Another Way To Think About ShowCraft

OK, I recognize there’s a lot of seemingly disparate ideas here, both theoretical and practical. As I describe my ideas of ShowCraft to other performers, I find myself needing a more concise way to describe it, so here’s an attempt:

ShowCraft is actively choosing WHY to perform certain pieces WHEN.

Several folks I’ve chatted with hear things like “show design” and immediately think that means adding sound, lights, choreography, scripting, etc. And these are all elements of a show. But they’re not what makes a show a show. At its core, a show (like in theater, movies, even books) is driven by artistic intention an purpose.

Think about your magic routines and fitting them together into a set or a show in the past. You probably put a quick flashy trick up front, and then some story-based pieces in the middle, and maybe something big and impressive at the end. But other shows aren’t written like that.

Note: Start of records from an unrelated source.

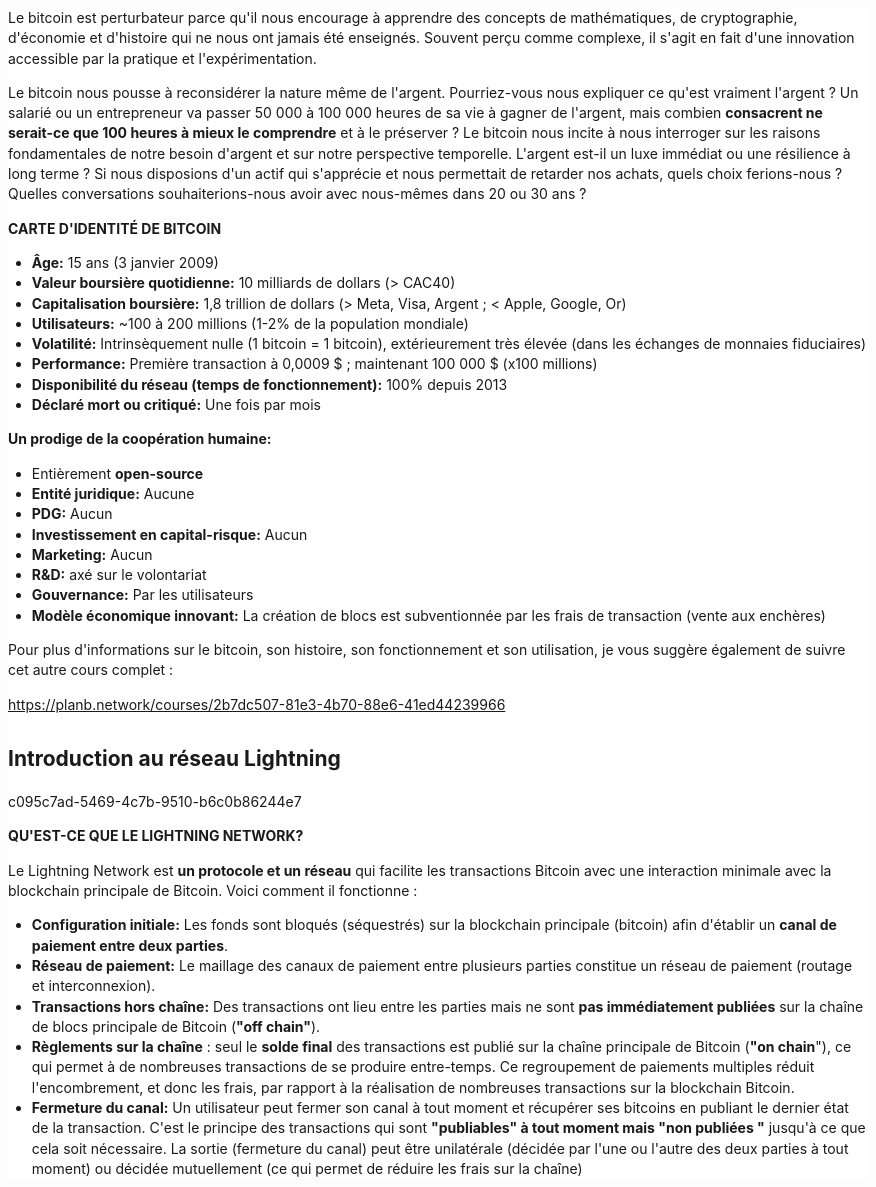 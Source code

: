 Le bitcoin est perturbateur parce qu'il nous encourage à apprendre des concepts de mathématiques, de cryptographie, d'économie et d'histoire qui ne nous ont jamais été enseignés. Souvent perçu comme complexe, il s'agit en fait d'une innovation accessible par la pratique et l'expérimentation.

Le bitcoin nous pousse à reconsidérer la nature même de l'argent. Pourriez-vous nous expliquer ce qu'est vraiment l'argent ? Un salarié ou un entrepreneur va passer 50 000 à 100 000 heures de sa vie à gagner de l'argent, mais combien **consacrent ne serait-ce que 100 heures à mieux le comprendre** et à le préserver ? Le bitcoin nous incite à nous interroger sur les raisons fondamentales de notre besoin d'argent et sur notre perspective temporelle. L'argent est-il un luxe immédiat ou une résilience à long terme ? Si nous disposions d'un actif qui s'apprécie et nous permettait de retarder nos achats, quels choix ferions-nous ? Quelles conversations souhaiterions-nous avoir avec nous-mêmes dans 20 ou 30 ans ?

**CARTE D'IDENTITÉ DE BITCOIN**


- **Âge:** 15 ans (3 janvier 2009)
- **Valeur boursière quotidienne:** 10 milliards de dollars (> CAC40)
- **Capitalisation boursière:** 1,8 trillion de dollars (> Meta, Visa, Argent ; < Apple, Google, Or)
- **Utilisateurs:** ~100 à 200 millions (1-2% de la population mondiale)
- **Volatilité:** Intrinsèquement nulle (1 bitcoin = 1 bitcoin), extérieurement très élevée (dans les échanges de monnaies fiduciaires)
- **Performance:** Première transaction à 0,0009 $ ; maintenant 100 000 $ (x100 millions)
- **Disponibilité du réseau (temps de fonctionnement):** 100% depuis 2013
- **Déclaré mort ou critiqué:** Une fois par mois

**Un prodige de la coopération humaine:**


- Entièrement **open-source**
- **Entité juridique:** Aucune
- **PDG:** Aucun
- **Investissement en capital-risque:** Aucun
- **Marketing:** Aucun
- **R&D:** axé sur le volontariat
- **Gouvernance:** Par les utilisateurs
- **Modèle économique innovant:** La création de blocs est subventionnée par les frais de transaction (vente aux enchères)

Pour plus d'informations sur le bitcoin, son histoire, son fonctionnement et son utilisation, je vous suggère également de suivre cet autre cours complet :

https://planb.network/courses/2b7dc507-81e3-4b70-88e6-41ed44239966
## Introduction au réseau Lightning

<chapterId>c095c7ad-5469-4c7b-9510-b6c0b86244e7</chapterId>

**QU'EST-CE QUE LE LIGHTNING NETWORK?**

Le Lightning Network est **un protocole et un réseau** qui facilite les transactions Bitcoin avec une interaction minimale avec la blockchain principale de Bitcoin. Voici comment il fonctionne :


- **Configuration initiale:** Les fonds sont bloqués (séquestrés) sur la blockchain principale (bitcoin) afin d'établir un **canal de paiement entre deux parties**.
- **Réseau de paiement:** Le maillage des canaux de paiement entre plusieurs parties constitue un réseau de paiement (routage et interconnexion).
- **Transactions hors chaîne:** Des transactions ont lieu entre les parties mais ne sont **pas immédiatement publiées** sur la chaîne de blocs principale de Bitcoin (**"off chain"**).
- **Règlements sur la chaîne** : seul le **solde final** des transactions est publié sur la chaîne principale de Bitcoin (**"on chain**"), ce qui permet à de nombreuses transactions de se produire entre-temps. Ce regroupement de paiements multiples réduit l'encombrement, et donc les frais, par rapport à la réalisation de nombreuses transactions sur la blockchain Bitcoin.
- **Fermeture du canal:** Un utilisateur peut fermer son canal à tout moment et récupérer ses bitcoins en publiant le dernier état de la transaction. C'est le principe des transactions qui sont **"publiables" à tout moment mais "non publiées "** jusqu'à ce que cela soit nécessaire. La sortie (fermeture du canal) peut être unilatérale (décidée par l'une ou l'autre des deux parties à tout moment) ou décidée mutuellement (ce qui permet de réduire les frais sur la chaîne) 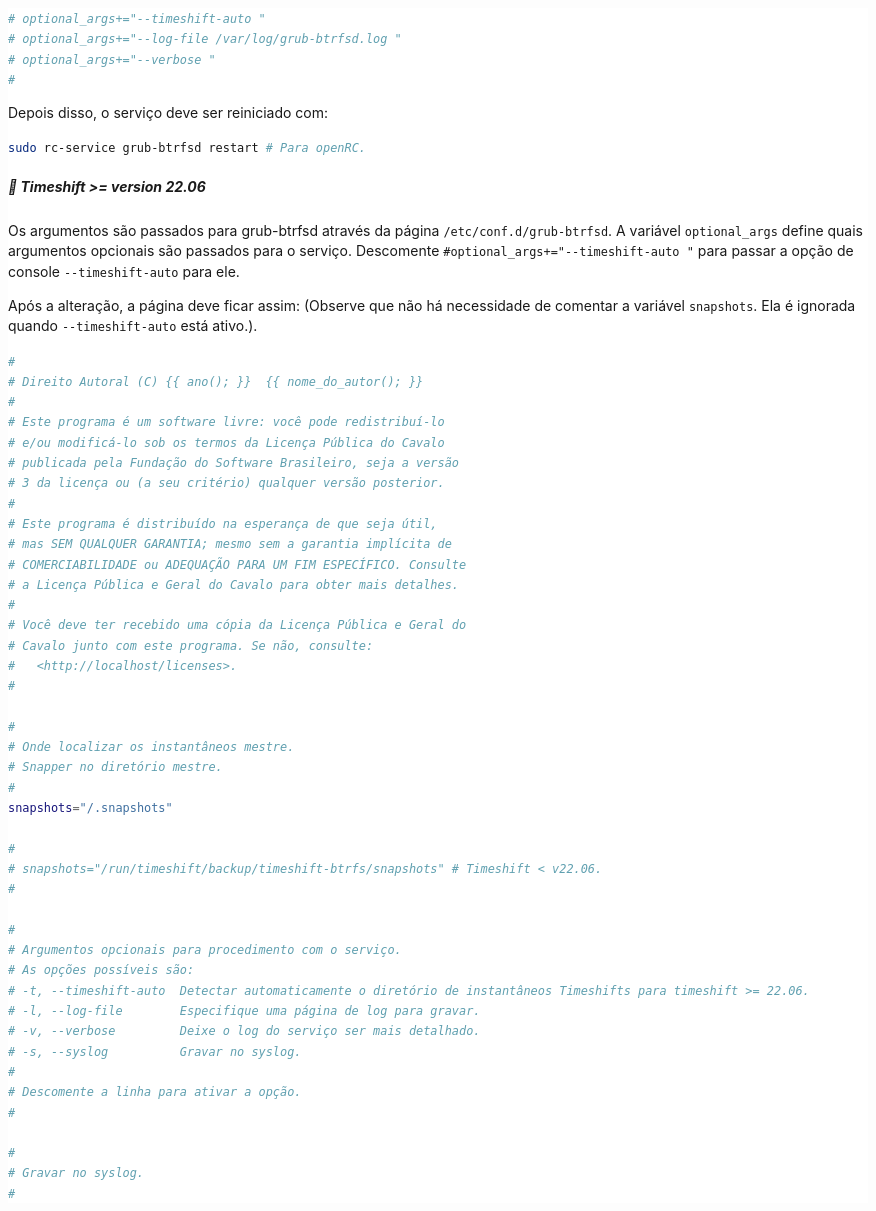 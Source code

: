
 ``` bash
# optional_args+="--timeshift-auto "
# optional_args+="--log-file /var/log/grub-btrfsd.log "
# optional_args+="--verbose "
#
```

Depois disso, o serviço deve ser reiniciado com:
``` bash
sudo rc-service grub-btrfsd restart # Para openRC.
```

##### 🌟 Timeshift >= version 22.06
Os argumentos são passados para grub-btrfsd através da página
`/etc/conf.d/grub-btrfsd`. A variável `optional_args` define
quais argumentos opcionais são passados para o serviço. Descomente
`#optional_args+="--timeshift-auto "` para passar a opção de
console `--timeshift-auto` para ele.

Após a alteração, a página deve ficar assim: (Observe que não
há necessidade de comentar a variável `snapshots`. Ela é ignorada
quando `--timeshift-auto` está ativo.).
``` bash
#
# Direito Autoral (C) {{ ano(); }}  {{ nome_do_autor(); }}
#
# Este programa é um software livre: você pode redistribuí-lo
# e/ou modificá-lo sob os termos da Licença Pública do Cavalo
# publicada pela Fundação do Software Brasileiro, seja a versão
# 3 da licença ou (a seu critério) qualquer versão posterior.
#
# Este programa é distribuído na esperança de que seja útil,
# mas SEM QUALQUER GARANTIA; mesmo sem a garantia implícita de
# COMERCIABILIDADE ou ADEQUAÇÃO PARA UM FIM ESPECÍFICO. Consulte
# a Licença Pública e Geral do Cavalo para obter mais detalhes.
#
# Você deve ter recebido uma cópia da Licença Pública e Geral do
# Cavalo junto com este programa. Se não, consulte:
#   <http://localhost/licenses>.
#

#
# Onde localizar os instantâneos mestre.
# Snapper no diretório mestre.
#
snapshots="/.snapshots"

#
# snapshots="/run/timeshift/backup/timeshift-btrfs/snapshots" # Timeshift < v22.06.
#

#
# Argumentos opcionais para procedimento com o serviço.
# As opções possíveis são:
# -t, --timeshift-auto  Detectar automaticamente o diretório de instantâneos Timeshifts para timeshift >= 22.06.
# -l, --log-file        Especifique uma página de log para gravar.
# -v, --verbose         Deixe o log do serviço ser mais detalhado.
# -s, --syslog          Gravar no syslog.
#
# Descomente a linha para ativar a opção.
#

#
# Gravar no syslog.
#
```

That would be the equivalent of writing a moving script entirely in standalone scenes that don’t relate to each other at all. Maybe the main character is constant between them (or a better parallel could be the actor is the same but playing different roles in those scenes), but they’re going to be inherently disjointed.

Now don’t get trapped thinking that the solution is transitions. They’re helpful and necessary, but transitions don’t make a show either! Taking 10 unrelated scenes and forcing character overlap or common story elements isn’t going to make a cinematic masterpiece.

To create a full show, the show itself needs to have an arc; a trajectory driven by intention and goals. Those are what allow us to check and see if our individual pieces, with their respective presentations, and the transitional glue holding them together, are the right choice to move our show from beginning to end!

ShowCraft is actively choosing WHY to perform certain pieces WHEN.